I just joined the community and while I am waiting for a few Chinese boards (Nano v3.0, Atmega328p) and a set of tool to be delivered I have thousands of questions.

I know the search function,
However, is also nice to ask questions, get expert advice and start networking.

In sparse order, I am looking for:

  • A nice description of the class hierarchy, e.g. Wire manages I2C bus communication and it inherits form *Stream*. It would be nice to have a panoramic of the full class hierarchy, what is there and what is missing. Just to start developing new libraries compatible with the existing ones.

  • Is there a soft simulator where I can start testing before I start hardwaring

  • Is there anybody interested in hard core algebra on 8bit Arduino cores?

  • Any nice recommendation for a not so young developer (I used to have a nice EPROM-tan at the time), off embedded for almost 2 decades and off C/C++ for at least 10 years?

Thank you in advance
More questions to follow.

Cheers

Normally I'd recommend an Arduino Starter Kit, but if you are already experienced with µC, this may be a too low-level entry. At least it helped me to get familiar with the general coding and debugging model for microcontrollers, after I stopped building my own systems in the 80s.

The Ardunio IDE is nice for total newbies. Users with more background may be more happy with the Atmel Studio or its VS plugin, with more transparent access to all involved source files. I'm using a more convenient source code editor for digging into the libraries, instead of the IDE.

What I'm missing most is the lack of documentation of the resources, used by the various libraries, in detail which timers are used or can be configured for use.

An emulator exists, but it may not be very helpful in hardware and real time development.

What do you mean by "hard core algebra"? The ATmega controllers lack a DIV instruction and FPU, what may be a bottleneck for all kind of sophisticated math.

There are lots more sophisticated emulators but https://circuits.io is a reasonable place to get started while you wait for your kit to arrive.

DrDiettrich:
Normally I'd recommend an Arduino Starter Kit, but if you are already experienced with µC, this may be a too low-level entry. At least it helped me to get familiar with the general coding and debugging model for microcontrollers, after I stopped building my own systems in the 80s.
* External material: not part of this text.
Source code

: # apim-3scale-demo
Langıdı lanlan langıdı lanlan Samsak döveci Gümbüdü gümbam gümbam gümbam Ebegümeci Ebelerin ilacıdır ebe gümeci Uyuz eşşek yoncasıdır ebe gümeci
The Ardunio IDE is nice for total newbies. Users with more background may be more happy with the Atmel Studio or its VS plugin, with more transparent access to all involved source files. I'm using a more convenient source code editor for digging into the libraries, instead of the IDE.

What I'm missing most is the lack of documentation of the resources, used by the various libraries, in detail which timers are used or can be configured for use.

An emulator exists, but it may not be very helpful in hardware and real time development.

What do you mean by "hard core algebra"? The ATmega controllers lack a DIV instruction and FPU, what may be a bottleneck for all kind of sophisticated math.

Thank you very much for the tip.

Today I got the usb cable and I managed to run my first couple of programs (Flashing led with pattern as the standard Blink was already there) on one of the boards.
I am so happy, everything worked like a charm in a few minutes.

Meanwhile I installed codelite, as it has a few more features than the basic Ide and unexpectedly it found the avr compile shipped with arduino, so I might be able to use it to flash the arduino (still have to figure out how). As of now it is very useful to develop soft libraries. Hamming encoding is already there, maybe I'll give a shot at Stream and use it on Manchester protocol for communication.

As soon as the emotion of hardwaring will fade, probably soon as I am not even able to solder the connectors, I'll take a look at the Amtel studio. It sounds promising, pity it installs only on windows.

With hardcore algebra I meant matrix algebra, basically all tensor computations required for automation and control. The main iterest at the moment is a flight controller. I checked the documentation and really really division is algorithmic and it appears to be much much slower. I'll give it a try anyway and see whow far I'll get. worst case I'll need to change core e.g. stm32 is an interesting option.